EXERCISE BRIEF:
Skip the pictures, please, and write out exactly the lines from the opening of the data through the line containing "### Everything used".

══ DATASET RECORDS ══

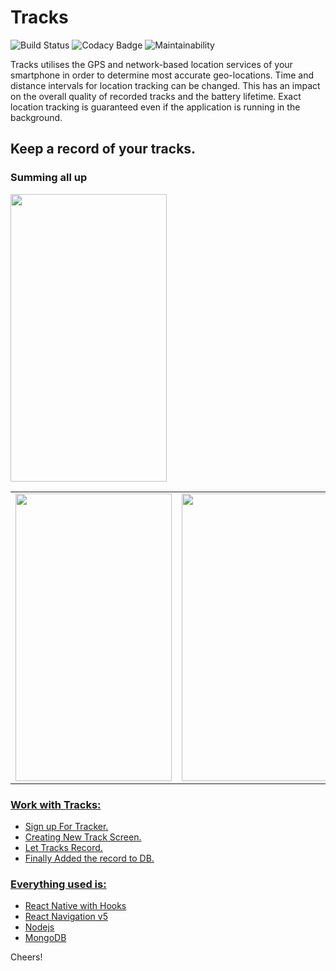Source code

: # Tracks
![Build Status](https://travis-ci.org/rob729/Minimal_ToDo.svg?branch=master)
![Codacy Badge](https://api.codacy.com/project/badge/Grade/346c2ba7d2d841a48fc83734e3d2d682)
![Maintainability](https://api.codeclimate.com/v1/badges/c462858751a234cdcd08/maintainability)

Tracks utilises the GPS and network-based location services of your smartphone in order to determine most accurate geo-locations. Time and distance intervals for location tracking can be changed. This has an impact on the overall quality of recorded tracks and the battery lifetime. Exact location tracking is guaranteed even if the application is running in the background.
## Keep a record of your tracks.

 ### Summing all up
<a href="url"><img src="https://user-images.githubusercontent.com/35291991/81306086-b5589200-909c-11ea-860b-6dbaa9efed1b.gif" height="460" width="250"/>
 
<table>
        <tr>
<td><img src = "https://user-images.githubusercontent.com/35291991/81305159-a02f3380-909b-11ea-8dde-8388d322f490.jpeg" height = "460" width="250"></td>
<td><img src = "https://user-images.githubusercontent.com/35291991/81304668-fb145b00-909a-11ea-84dc-5225c0377ca5.jpeg" height = "460" width="250"></td>
<td><img src = "https://user-images.githubusercontent.com/35291991/81305565-1c297b80-909c-11ea-9ee0-18d786b7172e.jpeg" height = "460" width="250"></td>
        </tr>
</table>  

### Work with Tracks:
* Sign up For Tracker.
* Creating New Track Screen.
* Let Tracks Record.
* Finally Added the record to DB.


### Everything used is:
 * [React Native with Hooks](https://reactjs.org/docs/hooks-intro.html)
 * [React Navigation v5](https://reactnavigation.org/docs/getting-started)
 * [Nodejs](https://nodejs.org/en/docs/)
 * [MongoDB](https://docs.mongodb.com/)
 
 Cheers!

═══

EXPECTED ANSWER:
Source code

: # Tracks
![Build Status](https://travis-ci.org/rob729/Minimal_ToDo.svg?branch=master)
![Codacy Badge](https://api.codacy.com/project/badge/Grade/346c2ba7d2d841a48fc83734e3d2d682)
![Maintainability](https://api.codeclimate.com/v1/badges/c462858751a234cdcd08/maintainability)

Tracks utilises the GPS and network-based location services of your smartphone in order to determine most accurate geo-locations. Time and distance intervals for location tracking can be changed. This has an impact on the overall quality of recorded tracks and the battery lifetime. Exact location tracking is guaranteed even if the application is running in the background.
## Keep a record of your tracks.

 ### Summing all up
<a href="url"><img src="https://user-images.githubusercontent.com/35291991/81306086-b5589200-909c-11ea-860b-6dbaa9efed1b.gif" height="460" width="250"/>
 
<table>
        <tr>
<td><img src = "https://user-images.githubusercontent.com/35291991/81305159-a02f3380-909b-11ea-8dde-8388d322f490.jpeg" height = "460" width="250"></td>
<td><img src = "https://user-images.githubusercontent.com/35291991/81304668-fb145b00-909a-11ea-84dc-5225c0377ca5.jpeg" height = "460" width="250"></td>
<td><img src = "https://user-images.githubusercontent.com/35291991/81305565-1c297b80-909c-11ea-9ee0-18d786b7172e.jpeg" height = "460" width="250"></td>
        </tr>
</table>  

### Work with Tracks:
* Sign up For Tracker.
* Creating New Track Screen.
* Let Tracks Record.
* Finally Added the record to DB.


### Everything used is:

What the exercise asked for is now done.